→ Task details: Transcribe the following entries word for word; no picture is to appear in the copy.

→ Entries provided:
___
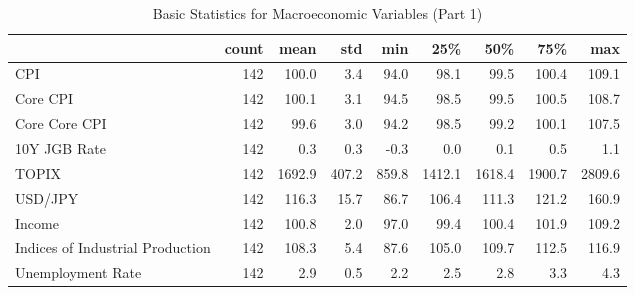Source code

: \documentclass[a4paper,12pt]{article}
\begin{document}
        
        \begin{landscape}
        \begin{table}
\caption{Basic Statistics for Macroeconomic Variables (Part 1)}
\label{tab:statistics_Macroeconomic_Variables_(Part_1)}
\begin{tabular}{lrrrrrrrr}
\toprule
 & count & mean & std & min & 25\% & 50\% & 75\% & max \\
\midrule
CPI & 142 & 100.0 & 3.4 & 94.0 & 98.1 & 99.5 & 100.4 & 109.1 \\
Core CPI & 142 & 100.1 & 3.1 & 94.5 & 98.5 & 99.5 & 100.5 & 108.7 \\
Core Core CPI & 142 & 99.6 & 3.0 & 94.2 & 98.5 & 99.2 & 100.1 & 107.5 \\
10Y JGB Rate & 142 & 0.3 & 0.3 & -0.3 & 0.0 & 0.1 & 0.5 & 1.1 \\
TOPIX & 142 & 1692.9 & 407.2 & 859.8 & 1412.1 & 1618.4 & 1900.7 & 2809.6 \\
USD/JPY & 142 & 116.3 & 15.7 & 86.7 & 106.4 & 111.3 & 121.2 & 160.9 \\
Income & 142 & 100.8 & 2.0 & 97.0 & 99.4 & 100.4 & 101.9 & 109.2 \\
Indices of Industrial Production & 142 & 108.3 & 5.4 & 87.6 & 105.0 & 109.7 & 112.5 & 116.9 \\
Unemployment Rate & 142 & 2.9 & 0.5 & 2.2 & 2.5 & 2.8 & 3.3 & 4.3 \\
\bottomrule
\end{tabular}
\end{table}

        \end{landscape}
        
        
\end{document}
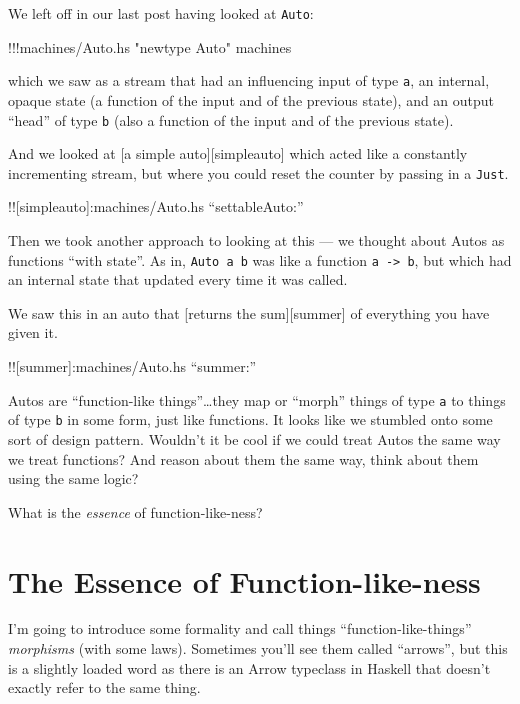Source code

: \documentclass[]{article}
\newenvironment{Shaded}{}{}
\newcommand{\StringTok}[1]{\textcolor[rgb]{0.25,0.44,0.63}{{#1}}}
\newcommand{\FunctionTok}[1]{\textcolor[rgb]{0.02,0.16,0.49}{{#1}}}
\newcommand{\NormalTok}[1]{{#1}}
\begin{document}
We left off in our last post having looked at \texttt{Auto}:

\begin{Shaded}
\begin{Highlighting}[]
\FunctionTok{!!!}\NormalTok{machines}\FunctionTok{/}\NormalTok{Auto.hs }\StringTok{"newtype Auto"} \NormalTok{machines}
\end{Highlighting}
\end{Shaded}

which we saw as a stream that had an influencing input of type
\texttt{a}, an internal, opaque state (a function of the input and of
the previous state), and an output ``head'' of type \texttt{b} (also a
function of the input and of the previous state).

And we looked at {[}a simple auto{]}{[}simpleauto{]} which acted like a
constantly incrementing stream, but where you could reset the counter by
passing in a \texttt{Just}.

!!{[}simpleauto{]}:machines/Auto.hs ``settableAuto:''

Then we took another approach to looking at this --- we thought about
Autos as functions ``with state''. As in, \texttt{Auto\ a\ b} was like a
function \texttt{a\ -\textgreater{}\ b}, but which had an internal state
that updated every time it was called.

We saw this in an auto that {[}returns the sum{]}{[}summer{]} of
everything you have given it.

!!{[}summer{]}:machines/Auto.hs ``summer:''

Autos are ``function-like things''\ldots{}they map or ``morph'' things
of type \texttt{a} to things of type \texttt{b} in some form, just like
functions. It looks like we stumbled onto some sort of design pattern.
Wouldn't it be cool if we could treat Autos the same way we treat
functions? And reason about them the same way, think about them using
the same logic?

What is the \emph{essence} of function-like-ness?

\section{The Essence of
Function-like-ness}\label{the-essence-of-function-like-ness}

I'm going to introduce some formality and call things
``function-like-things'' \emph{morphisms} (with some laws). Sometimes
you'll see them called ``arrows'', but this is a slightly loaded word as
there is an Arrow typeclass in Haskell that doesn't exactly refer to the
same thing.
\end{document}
___
→ Solved exercise:
Source code

: \documentclass[a4paper,12pt]{article}
\begin{document}
        
        \begin{landscape}
        \begin{table}
\caption{Basic Statistics for Macroeconomic Variables (Part 1)}
\label{tab:statistics_Macroeconomic_Variables_(Part_1)}
\begin{tabular}{lrrrrrrrr}
\toprule
 & count & mean & std & min & 25\% & 50\% & 75\% & max \\
\midrule
CPI & 142 & 100.0 & 3.4 & 94.0 & 98.1 & 99.5 & 100.4 & 109.1 \\
Core CPI & 142 & 100.1 & 3.1 & 94.5 & 98.5 & 99.5 & 100.5 & 108.7 \\
Core Core CPI & 142 & 99.6 & 3.0 & 94.2 & 98.5 & 99.2 & 100.1 & 107.5 \\
10Y JGB Rate & 142 & 0.3 & 0.3 & -0.3 & 0.0 & 0.1 & 0.5 & 1.1 \\
TOPIX & 142 & 1692.9 & 407.2 & 859.8 & 1412.1 & 1618.4 & 1900.7 & 2809.6 \\
USD/JPY & 142 & 116.3 & 15.7 & 86.7 & 106.4 & 111.3 & 121.2 & 160.9 \\
Income & 142 & 100.8 & 2.0 & 97.0 & 99.4 & 100.4 & 101.9 & 109.2 \\
Indices of Industrial Production & 142 & 108.3 & 5.4 & 87.6 & 105.0 & 109.7 & 112.5 & 116.9 \\
Unemployment Rate & 142 & 2.9 & 0.5 & 2.2 & 2.5 & 2.8 & 3.3 & 4.3 \\
\bottomrule
\end{tabular}
\end{table}

        \end{landscape}
        
        
\end{document}
Source code

: \documentclass[]{article}
\newenvironment{Shaded}{}{}
\newcommand{\StringTok}[1]{\textcolor[rgb]{0.25,0.44,0.63}{{#1}}}
\newcommand{\FunctionTok}[1]{\textcolor[rgb]{0.02,0.16,0.49}{{#1}}}
\newcommand{\NormalTok}[1]{{#1}}
\begin{document}
We left off in our last post having looked at \texttt{Auto}:

\begin{Shaded}
\begin{Highlighting}[]
\FunctionTok{!!!}\NormalTok{machines}\FunctionTok{/}\NormalTok{Auto.hs }\StringTok{"newtype Auto"} \NormalTok{machines}
\end{Highlighting}
\end{Shaded}

which we saw as a stream that had an influencing input of type
\texttt{a}, an internal, opaque state (a function of the input and of
the previous state), and an output ``head'' of type \texttt{b} (also a
function of the input and of the previous state).

And we looked at {[}a simple auto{]}{[}simpleauto{]} which acted like a
constantly incrementing stream, but where you could reset the counter by
passing in a \texttt{Just}.

!!{[}simpleauto{]}:machines/Auto.hs ``settableAuto:''

Then we took another approach to looking at this --- we thought about
Autos as functions ``with state''. As in, \texttt{Auto\ a\ b} was like a
function \texttt{a\ -\textgreater{}\ b}, but which had an internal state
that updated every time it was called.

We saw this in an auto that {[}returns the sum{]}{[}summer{]} of
everything you have given it.

!!{[}summer{]}:machines/Auto.hs ``summer:''

Autos are ``function-like things''\ldots{}they map or ``morph'' things
of type \texttt{a} to things of type \texttt{b} in some form, just like
functions. It looks like we stumbled onto some sort of design pattern.
Wouldn't it be cool if we could treat Autos the same way we treat
functions? And reason about them the same way, think about them using
the same logic?

What is the \emph{essence} of function-like-ness?

\section{The Essence of
Function-like-ness}\label{the-essence-of-function-like-ness}

I'm going to introduce some formality and call things
``function-like-things'' \emph{morphisms} (with some laws). Sometimes
you'll see them called ``arrows'', but this is a slightly loaded word as
there is an Arrow typeclass in Haskell that doesn't exactly refer to the
same thing.
\end{document}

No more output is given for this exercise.